UP EXPERT OPINION: Steinberg provides a brazen and absurd picture of Musk

Posted on February 24, 2025

This article was first published by Business Day South Africa on 24 February 2025.


 

Jonny Steinberg’s recent column on US President Donald Trump’s bureaucracy slasher, Elon Musk (“Is Musk’s foray into right-wing politics rooted in apartheid?”, January 17), was astonishingly brazen.

He declares that explaining Musk based on his apartheid childhood is “a bad idea”, scolding the “facile American journalism” speculating “about a person you do not know, who grew up in a country to which you’ve never been”.

For Steinberg to suggest that the fact that Musk spent his formative years — until the age of almost 18 — in the militaristic milieu of racist SA under prime ministers John Vorster, who championed a Nazi-inspired Christian nationalism, and the hardline PW Botha, is not directly relevant to his current embrace of racist right-wing politics in the US and Europe, is absurd.

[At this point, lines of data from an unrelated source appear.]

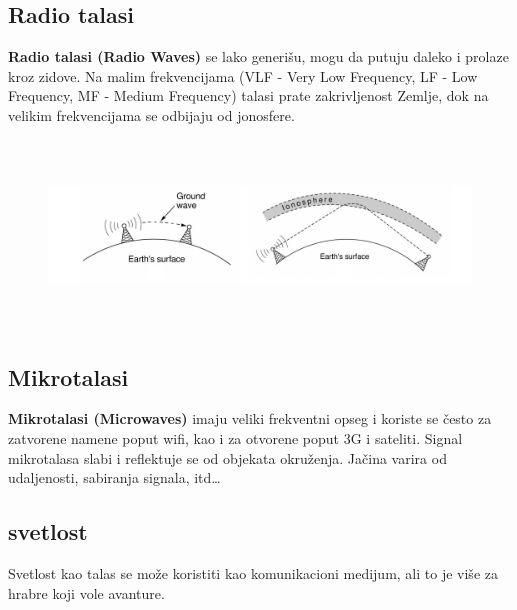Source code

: \documentclass[a4paper]{article}
\begin{document}
        \subsection{Radio talasi}
        \textbf{Radio talasi (Radio Waves)} se lako generišu, mogu da putuju daleko i prolaze kroz zidove. Na malim 
        frekvencijama (VLF - Very Low Frequency, LF - Low Frequency, MF - Medium Frequency) talasi prate zakrivljenost 
        Zemlje, dok na velikim frekvencijama se odbijaju od jonosfere.
        \begin{figure}[H]
            \begin{center}
                \includegraphics[width=125mm,height=50mm]{Slike/radio_talasi.png}
            \end{center}
        \end{figure}
        \subsection{Mikrotalasi}
        \textbf{Mikrotalasi (Microwaves)} imaju veliki frekventni opseg i koriste se često za zatvorene namene
        poput wifi, kao i za otvorene poput 3G i sateliti. Signal mikrotalasa slabi i reflektuje
        se od objekata okruženja. Jačina varira od udaljenosti, sabiranja signala, itd\dots
        \subsection{svetlost}
        Svetlost kao talas se može koristiti kao komunikacioni medijum, ali to je više za hrabre
        koji vole avanture.
\end{document}

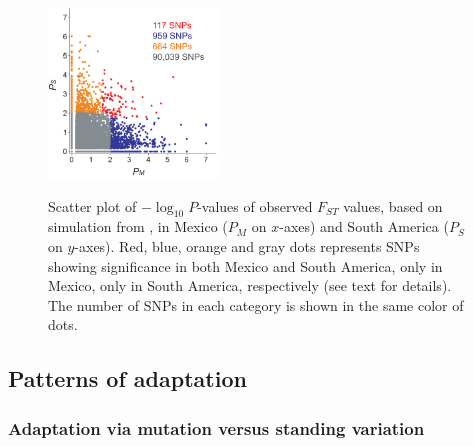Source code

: \begin{figure}[tb]   
  \begin{center}
   \vspace{-0mm}
   \includegraphics[width=0.4\textwidth]{fig/Fig6}
   \renewcommand{\baselinestretch}{0.9}
   \vspace{-3mm}
   \caption{Scatter plot of $-\log_10 P$-values of observed $F_{ST}$ values, based on simulation from , in Mexico ($P_M$ on $x$-axes) and South America ($P_S$ on $y$-axes).  
   Red, blue, orange and gray dots represents SNPs showing significance in both Mexico and South America, only in Mexico, only in South America, respectively (see text for details).
   The number of SNPs in each category is shown in the same color of dots.} 
\vspace{-6mm}
    \label{PvDist}
  \end{center}
\end{figure}
%

\subsection*{Patterns of adaptation}

\subsubsection{Adaptation via mutation versus standing variation}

That Musk’s maternal grandfather was a neo-Nazi who emigrated to apartheid SA from Canada is crucial to an understanding of the sociology of the richest man in the world. The sadistic abuse Musk reportedly suffered at the hands of his disciplinarian father and the constant bullying he endured at Bryanston High School in Johannesburg, were also relevant in shaping the adult Musk. Even today, this trauma is evident whenever he is asked about his coming of age in SA.

Steinberg’s complaint about critics not knowing Musk is equally preposterous, as writers analysing public figures clearly do not need to know them personally. Equally puzzling is why critics need to have visited SA to assess Musk’s past. Surely historians do not need to have lived in Habsburg Vienna or known Hitler personally to understand how the impact of his failure as a young artist, admiration of anti-Semitic politicians, and hatred of Austria-Hungary’s multicultural cosmopolitanism shaped many of his later political views?

Steinberg then shockingly talks of racist ideas in SA having been “walked back in the 1980s”, before seeming to exonerate apartheid’s architects by extraordinarily noting “many of the people who put them into practice never quite believed them”. It is as if leaders who brutalised and dispossessed black people and foisted inferior education on them, and the people who consistently voted for their separatist ideology for five decades, suddenly abandoned these ideas or never even held them, because, presumably, Nelson Mandela had declared “a rainbow nation of God”.

Steinberg then bizarrely diverts our attention from racism in SA to focusing on xenophobia in Europe and North America, castigating Europeans for wanting to “send people ‘back’ to places they’d never been”. Rather than dealing with obvious home truths, Steinberg instead points the finger elsewhere, as if hatred cannot simultaneously be perpetrated by white communities in different countries.

The dyed-in-the-wool racism inculcated in Musk — which he now espouses — should surely be assessed on its own terms. Steinberg notes that “apartheid’s deepest ideas are back. They are circulating in the Western world”. But these racist ideas also continue to circulate in post-apartheid SA, where white privilege remains ubiquitous despite its overwhelmingly black majority.

Others such as Rebecca Davis and Chris McGreal have written more insightfully about how Musk’s apartheid background shaped his current politics. As Davis put it: “Musk’s South African schooling was critical to the adult he would become.” McGreal similarly notes: “Musk grew up amid incredible privilege where the racial hierarchy was clear.”

Steinberg wrote a book in 2011 on the Liberian exile community in New York that did not show great depth of understanding of Liberia. He is thus representative of a phenomenon of some white SA academics masquerading as the authentic interpreters of all things Africa — of which they often lack an intimate understanding — to gullible Western audiences. These parochial scholars have often failed to immerse themselves in Africa’s diverse cultures, nor ironically have they lived much in different countries within the “Dark Continent”.

 

Professor Adekeye Adebajo is a professor and senior research fellow at the University of Pretoria’s Centre for the Advancement of Scholarship.

Disclaimer: The opinions expressed in this article are solely those of the author and do not necessarily reflect the views of the University of Pretoria.